Database Deep Dive: SQL

For years, I avoided SQL, convinced it was too complex. That changed the day I watched a teammate build a backend with pure SQL magic—no abstractions, just power. This is the story of how I went from dread to deep appreciation, and why learning SQL became my career’s turning point.

An illustration of SQL tables choking JSON documents

My SQL Journey: From Avoidance to Appreciation

For years, I avoided it like the plague.

Building an e-commerce platform that eventually failed taught me countless lessons about scale, architecture, and databases. But there was one thing I dreaded most—so much that I willingly dove into the weird JSON syntax of MongoDB and Elasticsearch just to keep my distance.

That thing was SQL.

It wasn't until five years into my professional journey that I witnessed a colleague building entire backend systems using nothing but PostgreSQL and SQL statements. No ORM layers. No complex abstractions. Just clean, efficient database queries that outperformed our overengineered solutions.

"Teach me," I finally said, swallowing my pride.

That moment changed everything.

I discovered that writing efficient, scalable applications mostly comes down to crafting smart SQL queries that allow databases to retrieve information quickly without burdening compute resources. Being a SQL beginner is simple enough, but developing proficiency in SQL and database internals can work wonders for your career.

This article is my attempt to relearn SQL—and hopefully help you appreciate its power too.

SQL: Not Dead, Just Misunderstood

An illustration of a stickman standing against all new proclaimed SQL replacements

SQL (Structured Query Language) has been proclaimed dead more times than I can count. Every few years, a new technology promises to replace it—from NoSQL databases to natural language interfaces powered by AI.

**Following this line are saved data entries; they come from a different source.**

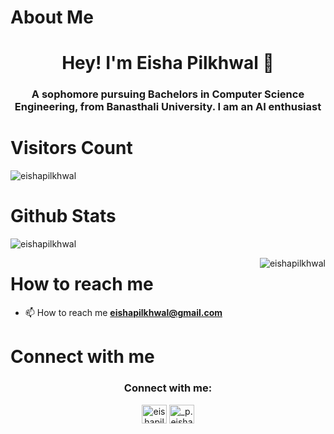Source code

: # About Me
<h1 align="center">Hey! I'm Eisha Pilkhwal 🙌</h1>
<h3 align="center">A sophomore pursuing Bachelors in Computer Science Engineering, from Banasthali University. I am an AI enthusiast</h3>

# Visitors Count
<p align="left"> <img src="https://komarev.com/ghpvc/?username=eishapilkhwal&label=Profile%20views&color=0e75b6&style=flat" alt="eishapilkhwal"
</p>

# Github Stats
<p>&nbsp;<img align="left" src="https://github-readme-stats.vercel.app/api?username=eishapilkhwal&show_icons=true&locale=en" alt="eishapilkhwal" /></p>
<p><img align="right" src="https://github-readme-streak-stats.herokuapp.com/?user=eishapilkhwal&" alt="eishapilkhwal" /></p>

# How to reach me
- 📫 How to reach me **eishapilkhwal@gmail.com**

# Connect with me
<h3 align="center">Connect with me:</h3>
<p align="center">
<a href="https://linkedin.com/in/eishapilkhwal" target="blank"><img align="center" src="https://raw.githubusercontent.com/rahuldkjain/github-profile-readme-generator/master/src/images/icons/Social/linked-in-alt.svg" alt="eishapilkhwal" height="30" width="40" /></a>
<a href="https://instagram.com/_p.eisha_" target="blank"><img align="center" src="https://raw.githubusercontent.com/rahuldkjain/github-profile-readme-generator/master/src/images/icons/Social/instagram.svg" alt="_p.eisha_" height="30" width="40" /></a>
</p>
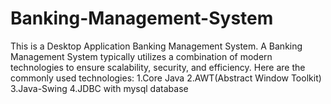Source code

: # Banking-Management-System
This is a Desktop Application Banking Management System.
A Banking Management System typically utilizes a combination of modern technologies to ensure scalability, security, and efficiency. Here are the commonly used technologies:
1.Core Java
2.AWT(Abstract Window Toolkit)
3.Java-Swing
4.JDBC with mysql database
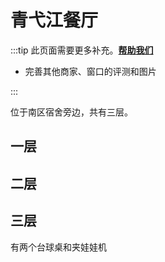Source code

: # 青弋江餐厅

:::tip
此页面需要更多补充。[**帮助我们**](../../about/contribute.md)

- 完善其他商家、窗口的评测和图片

:::

位于南区宿舍旁边，共有三层。

## 一层

## 二层

## 三层

有两个台球桌和夹娃娃机
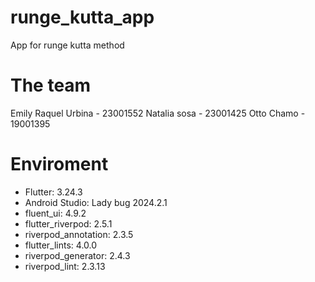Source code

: # runge_kutta_app

App for runge kutta method

# The team
Emily Raquel Urbina - 23001552
Natalia sosa - 23001425
Otto Chamo - 19001395

# Enviroment
- Flutter: 3.24.3
- Android Studio: Lady bug 2024.2.1
- fluent_ui: 4.9.2
- flutter_riverpod: 2.5.1
- riverpod_annotation: 2.3.5
- flutter_lints: 4.0.0
- riverpod_generator: 2.4.3
- riverpod_lint: 2.3.13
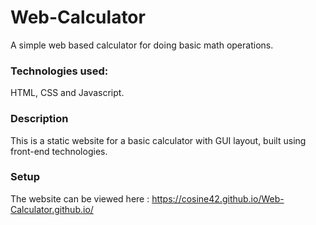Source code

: # Web-Calculator
A simple web based calculator for doing basic math operations.

### Technologies used:
HTML, CSS and Javascript.

### Description
This is a static website for a basic calculator with GUI layout, built using front-end technologies. 
### Setup
The website can be viewed here : https://cosine42.github.io/Web-Calculator.github.io/
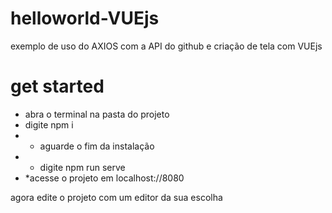 # helloworld-VUEjs
exemplo de uso do AXIOS com a API do github e criação de tela com VUEjs

# get started

* abra o terminal na pasta do projeto
* digite npm i
* * aguarde o fim da instalação
* * digite npm run serve
* *acesse o projeto em localhost://8080

agora edite o projeto com um editor da sua escolha

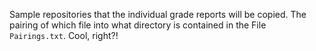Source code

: Sample repositories that the individual grade reports will be copied. The pairing of which file into what directory is contained in the File `Pairings.txt`. Cool, right?!

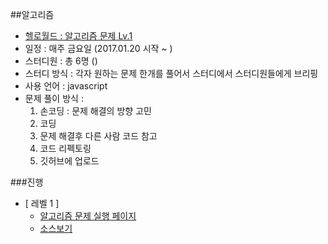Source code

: 
##알고리즘
- [헬로월드 : 알고리즘 문제 Lv.1 ](http://tryhelloworld.co.kr/challenges?language=javascript)
- 일정 : 매주 금요일 (2017.01.20 시작 ~ )
- 스터디원 : 총 6명 ()
- 스터디 방식 : 각자 원하는 문제 한개를 풀어서 스터디에서 스터디원들에게 브리핑
- 사용 언어 : javascript
- 문제 풀이 방식 :
    1. 손코딩 : 문제 해결의 방향 고민
    2. 코딩 
    3. 문제 해결후 다른 사람 코드 참고
    4. 코드 리펙토링
    5. 깃허브에 업로드

###진행
- [ 레벨 1 ]
    + [알고리즘 문제 실행 페이지](https://sseom.github.io/learning/77_algorithm/level-1/)
    + [소스보기](https://github.com/sseom/learning/blob/master/77_algorithm/01_level-1.md)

Yet SQL stubbornly refuses to die. In fact, it's been around since the 1970s, and it's likely to outlive us all. Even the systems that once positioned themselves as "SQL killers" now boast SQL compatibility layers.

There's a reason for this persistence: SQL works. It's declarative, meaning you describe what data you want rather than how to get it. This separation of concerns allows database systems to optimize the retrieval process behind the scenes.

A Brief History of SQL

A timeline showing the evolution of SQL as described below

SQL was born at IBM in the 1970s as SEQUEL (Structured English Query Language) as part of the System R project. The name later changed to SQL due to trademark issues. What's fascinating is that SQL isn't static—it continues to evolve through standardization:

  • SQL-92: The minimum standard that systems must support to claim SQL compatibility
  • SQL:1999: Added regular expressions and triggers
  • SQL:2003: Introduced XML support, window functions, and sequences
  • SQL:2008: Added truncation and advanced sorting capabilities
  • SQL:2011: Brought temporal databases and pipelined DML
  • SQL:2016: Added JSON support and polymorphic tables
  • SQL:2023: Introduced property graph queries and multi-dimensional arrays

The SQL standard is maintained by organizations like ANSI and ISO, though database vendors implement it to varying degrees, often adding their own proprietary extensions.

Understanding SQL's Core Components

SQL encompasses several language categories:

  1. Data Manipulation Language (DML): The verbs of SQL—SELECT, INSERT, UPDATE, and DELETE—that allow you to interact with data.
  2. Data Definition Language (DDL): Commands like CREATE, ALTER, and DROP that define and modify database structures.
  3. Data Control Language (DCL): Statements like GRANT and REVOKE that manage access permissions.

Despite its relational algebra foundations (based on sets with no duplicates or ordering), SQL actually operates on bags—collections that allow duplicates without defined order. This distinction becomes important when writing complex queries.

Modern SQL: Beyond the Basics

Let's dive into the powerful features that make modern SQL a force to be reckoned with.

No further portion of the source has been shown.